Review Summary: The soundtrack to a beautiful, yet doomed, journey.
Many fans of Robert Fripp, founder/guitarist of progressive giants King Crimson, know of his prolific solo career and of his collaborations with composer Brian Peter George St. John le Baptiste de la Salle Eno, (aka Brian Eno) but too few know of his more recent, and very beautiful, collaborations with saxophonist/flautist Theo Travis. Utilizing an updated version of Fripp’s collection of ambient loops (he calls Frippertonics) along with Travis’ take on the same concept (he calls Ambitronics), Follow
has a special kind of serene backdrop not heard in either of the men’s previous releases. This brilliant use of technology combined with the expertise of both Travis and Fripp coalesce, making Follow
an experience easy to recommend.
Both conceptually and in execution, Follow
is beautiful. At parts one can hear the music Shakespeare would have used in “A Midsummer Night’s Dream” while other parts a heavy sadness is recognizable. Every single minute sound is crystal clear and by extension every emotion and mood is fully realized in the music. While there aren't many changes in the tone or mood throughout the record, the ones evident are projected very well. The somber and airy instrumental work create a powerful omnipresent aura that along with the intricate glacial soundscapes created by both men; turn the record into a fully realized journey. This holistic approach to the writing almost demands the record be experienced in its entirely in order to fully appreciate it. Actual stand out moments are few but this lack of overt variety serves the record well as the premise is to lead you down your imagination highway. Then the end of “Rotary Symmetrical” starts to play, and leading into the closer “So There”, the end of Follow
lies in stark contrast to the rest of the album. The groovy, vintage guitar work by Fripp and the jazzy saxophone can either throw off the slow-burning pace exhibited up till this point, or just as easily affirm the ingenuity of the record as a whole.

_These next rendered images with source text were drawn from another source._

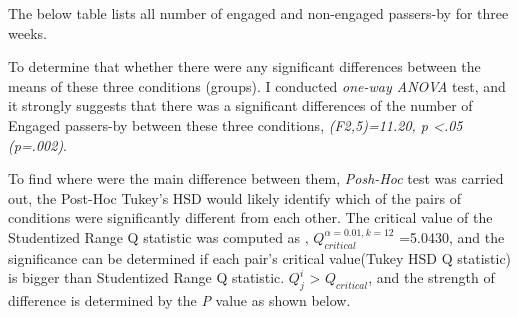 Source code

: The below table lists all number of engaged and non-engaged passers-by for three weeks.


\begin{table}[H]
\caption{Number of engaged passers-by in three weeks}
\label{tab:engagedofthreeweeks}
\centering
{}
\end{table}

To determine that whether there were any significant differences between the means of these three conditions (groups). I conducted \emph{one-way ANOVA} test, and it strongly suggests that there was a significant differences of the number of Engaged passers-by between these three conditions,
 \emph{(F2,5)=11.20, p <.05 (p=.002)}.

To find where were the main difference between them, \emph{Posh-Hoc} test was carried out, the Post-Hoc Tukey’s HSD would likely identify which of the pairs of conditions were significantly different from each other. The critical value of the Studentized Range Q statistic was computed as , ${Q}_{critical}^{\alpha=0.01,k=12}$ =5.0430, and the significance can be determined if each pair’s critical value(Tukey HSD Q statistic) is bigger than Studentized Range Q statistic. ${Q}_{j}^{i }$ > ${Q}_{critical}$, and the strength of difference is determined by the \emph{P} value as shown below.



\begin{table}[H]
\caption{Post-Hoc Tukey’s HSD}
\label{tab:engage-non-posthoctukey}
\centering
{}
\end{table}

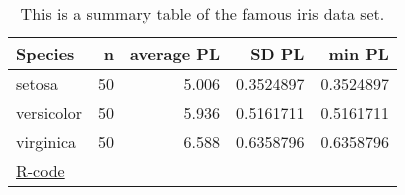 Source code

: \begin{table}

\caption{\label{tab:}This is a summary table of the famous iris data set.}
\centering
\begin{tabular}[t]{lrrrr}
\toprule
Species & n & average PL & SD PL & min PL\\
\midrule
setosa & 50 & 5.006 & 0.3524897 & 0.3524897\\
versicolor & 50 & 5.936 & 0.5161711 & 0.5161711\\
virginica & 50 & 6.588 & 0.6358796 & 0.6358796\\
\bottomrule
\multicolumn{5}{l}{\href{https://github.com/TobiasRoth/RtoAuthorea/blob/master/tables/latex_table/latex_table.R}{R-code}}\\
\end{tabular}
\end{table}
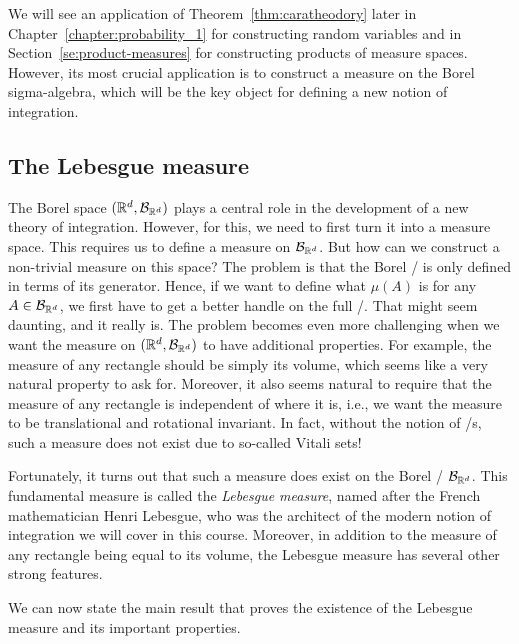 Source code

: We will see an application of Theorem~\ref{thm:caratheodory} later in Chapter~\ref{chapter:probability_1} for constructing random variables and in Section~\ref{se:product-measures} for constructing products of measure spaces. However, its most crucial application is to construct a measure on the Borel sigma-algebra, which will be the key object for defining a new notion of integration.


\subsection{The Lebesgue measure}

The Borel space $(\mathbb R^d, \mathcal B_{\mathbb R^d})$ plays a central role in the development of a new theory of integration. However, for this, we need to first turn it into a measure space. This requires us to define a measure on $\mathcal B_{\mathbb R^d}$. But how can we construct a non-trivial measure on this space? The problem is that the Borel \sigalg/ is only defined in terms of its generator. Hence, if we want to define what $\mu(A)$ is for any $A \in \mathcal B_{\mathbb R^d}$, we first have to get a better handle on the full \sigalg/. That might seem daunting, and it really is. The problem becomes even more challenging when we want the measure on $(\mathbb R^d, \mathcal B_{\mathbb R^d})$ to have additional properties. For example, the measure of any rectangle should be simply its volume, which seems like a very natural property to ask for. Moreover, it also seems natural to require that the measure of any rectangle is independent of where it is, i.e., we want the measure to be translational and rotational invariant. In fact, without the notion of \sigalg/s, such a measure does not exist due to so-called Vitali sets!  

Fortunately, it turns out that such a measure does exist on the Borel \sigalg/ $\mathcal B_{\mathbb R^d}$. This fundamental measure is called the \emph{Lebesgue measure}, named after the French mathematician Henri Lebesgue, who was the architect of the modern notion of integration we will cover in this course. Moreover, in addition to the measure of any rectangle being equal to its volume, the Lebesgue measure has several other strong features. 


We can now state the main result that proves the existence of the Lebesgue measure and its important properties. 

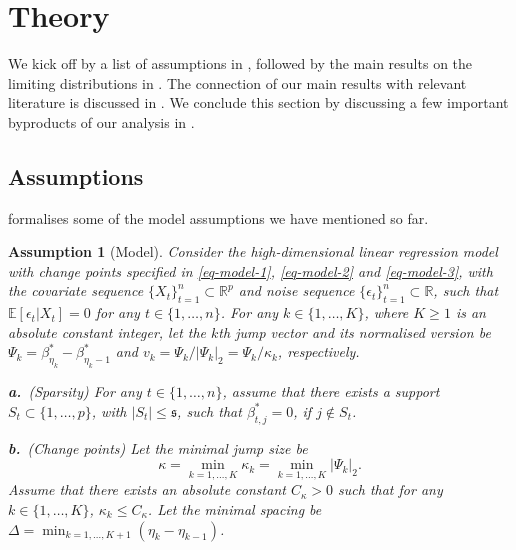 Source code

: \documentclass[11pt]{article}
\theoremstyle{plain}
\newtheorem{assumption}{Assumption}
\theoremstyle{definition}
\begin{document}
\section{Theory}\label{sec:theory}

We kick off by a list of assumptions in , followed by the main results on the limiting distributions in .  The connection of our main results with relevant literature is discussed in .  We conclude this section by discussing a few important byproducts of our analysis in .


\subsection{Assumptions}\label{sec:assumptions}

 formalises some of the model assumptions we have mentioned so far. 

\begin{assumption}[Model] \label{assume:regression parameters} 
Consider the high-dimensional linear regression model with change points specified in \eqref{eq-model-1}, \eqref{eq-model-2} and \eqref{eq-model-3}, with the covariate sequence $\{X_t\}_{t = 1}^n \subset \mathbb{R}^p$ and noise sequence $\{\epsilon_t\}_{t = 1}^n \subset \mathbb{R}$, such that $\mathbb E[\epsilon_t|X_t] = 0$ for any $t \in \{1, \dots, n\}$.  For any $k \in \{1, \dots, K\}$, where $K \geq 1$ is an absolute constant integer, let the $k$th jump vector and its normalised version be $\Psi_k = \beta_{\eta_k}^* - \beta_{\eta_k-1}^*$ and $v_k = \Psi_k/|\Psi_k|_2 =  \Psi_k/\kappa_k$, respectively.

\noindent \textbf{a.}~(Sparsity) For any $t \in \{1, \ldots, n\}$, assume that there exists a support $S_t \subset \{1, \ldots, p\}$, with $|S_t|\le \mathfrak{s}$, such that $\beta^*_{t, j} = 0$, if $j \not \in S_t$.

\noindent \textbf{b.}~(Change points) Let the minimal jump size be
\begin{equation}\label{eq-kappa-def}
    \kappa = \min_{k = 1, \ldots, K} \kappa_k = \min_{k = 1, \ldots, K} |\Psi_k|_2. 
\end{equation}
Assume that there exists an absolute constant $C_\kappa > 0$ such that for any $k\in \{1,\ldots, K \}$, $\kappa_k \le C_\kappa$.  Let the minimal spacing be $\Delta = \min_{k = 1, \ldots, K+1}(\eta_{k} - \eta_{k-1})$.
\end{assumption} 
\end{document}
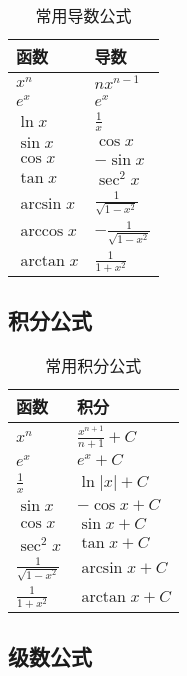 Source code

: \begin{table}[htbp]
    \centering
    \caption{常用导数公式}
    \label{tab:derivatives}
    \begin{tabular}{@{}ll@{}}
        \toprule
        函数 & 导数 \\
        \midrule
        $x^n$ & $nx^{n-1}$ \\
        $e^x$ & $e^x$ \\
        $\ln x$ & $\frac{1}{x}$ \\
        $\sin x$ & $\cos x$ \\
        $\cos x$ & $-\sin x$ \\
        $\tan x$ & $\sec^2 x$ \\
        $\arcsin x$ & $\frac{1}{\sqrt{1-x^2}}$ \\
        $\arccos x$ & $-\frac{1}{\sqrt{1-x^2}}$ \\
        $\arctan x$ & $\frac{1}{1+x^2}$ \\
        \bottomrule
    \end{tabular}
\end{table}

\subsection{积分公式}

\begin{table}[htbp]
    \centering
    \caption{常用积分公式}
    \label{tab:integrals}
    \begin{tabular}{@{}ll@{}}
        \toprule
        函数 & 积分 \\
        \midrule
        $x^n$ & $\frac{x^{n+1}}{n+1} + C$ \\
        $e^x$ & $e^x + C$ \\
        $\frac{1}{x}$ & $\ln|x| + C$ \\
        $\sin x$ & $-\cos x + C$ \\
        $\cos x$ & $\sin x + C$ \\
        $\sec^2 x$ & $\tan x + C$ \\
        $\frac{1}{\sqrt{1-x^2}}$ & $\arcsin x + C$ \\
        $\frac{1}{1+x^2}$ & $\arctan x + C$ \\
        \bottomrule
    \end{tabular}
\end{table}

\subsection{级数公式}

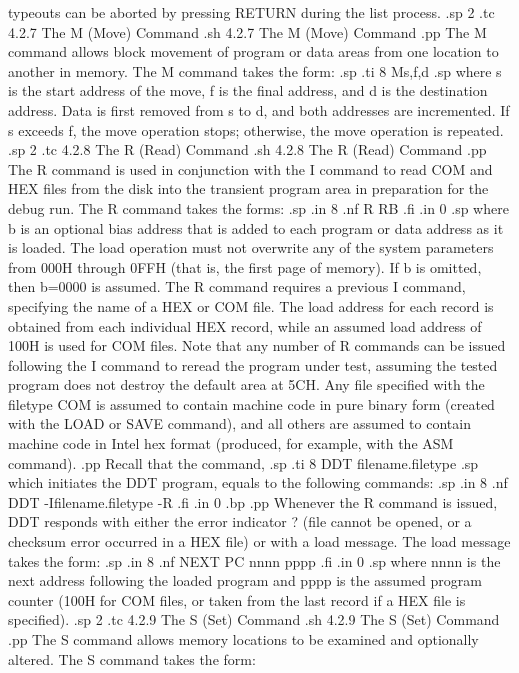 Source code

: typeouts can be aborted by pressing RETURN during the list 
process.
.sp 2
.tc         4.2.7  The M (Move) Command
.sh
4.2.7  The M (Move) Command
.pp
The M command allows block movement of program or data areas from 
one location to another in memory.  The M command takes the form:
.sp
.ti 8
Ms,f,d
.sp
where s is the start address of the move, f is the final address, 
and d is the destination address.  Data is first removed from s 
to d, and both addresses are incremented.  If s exceeds f, the 
move operation stops; otherwise, the move operation is repeated.
.sp 2
.tc         4.2.8  The R (Read) Command
.sh
4.2.8  The R (Read) Command
.pp
The R command is used in conjunction with the I command to read 
COM and HEX files from the disk into the transient program 
area in preparation for the debug run.  The R command takes the forms:
.sp
.in 8
.nf
R
RB
.fi
.in 0
.sp
where b is an optional bias address that is added to each program 
or data address as it is loaded.  The load operation must not 
overwrite any of the system parameters from 000H through 0FFH 
(that is, the first page of memory).  If b is omitted, then 
b=0000 is assumed.  The R command requires a previous I command, 
specifying the name of a HEX or COM file.  The load address for 
each record is obtained from each individual HEX record, while an 
assumed load address of 100H is used for COM files.  Note that 
any number of R commands can be issued following the I command to 
reread the program under test, assuming the tested program does 
not destroy the default area at 5CH.  Any file specified with the 
filetype COM is assumed to contain machine code in pure binary 
form (created with the LOAD or SAVE command), and all others are 
assumed to contain machine code in Intel hex format (produced, 
for example, with the ASM command).
.pp
Recall that the command,
.sp
.ti 8
DDT filename.filetype
.sp
which initiates the DDT program, equals to the following commands:
.sp 
.in 8
.nf
DDT
-Ifilename.filetype
-R
.fi
.in 0
.bp
.pp
Whenever the R command is issued, DDT responds with either the 
error indicator ? (file cannot be opened, or a checksum error 
occurred in a HEX file) or with a load message.  The load message 
takes the form:
.sp 
.in 8
.nf
NEXT PC
nnnn pppp
.fi
.in 0
.sp
where nnnn is the next address following the loaded program and 
pppp is the assumed program counter (100H for COM files, or 
taken from the last record if a HEX file is specified).
.sp 2
.tc         4.2.9  The S (Set) Command
.sh
4.2.9  The S (Set) Command
.pp
The S command allows memory locations to be examined and 
optionally altered.  The S command takes the form:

As mentioned before, Follow
is beautiful. Sad without sounding bleak and uplifting without sounding joyful, the simple-sounding exterior of the album masks the complicated moods underneath. These men have over 70 years of professional experience pouring into this record and with these calming, ephemeral layers of sound serving as the backdrop for their expertise, it’s no wonder Follow
is one of the best ambient albums I’ve ever heard.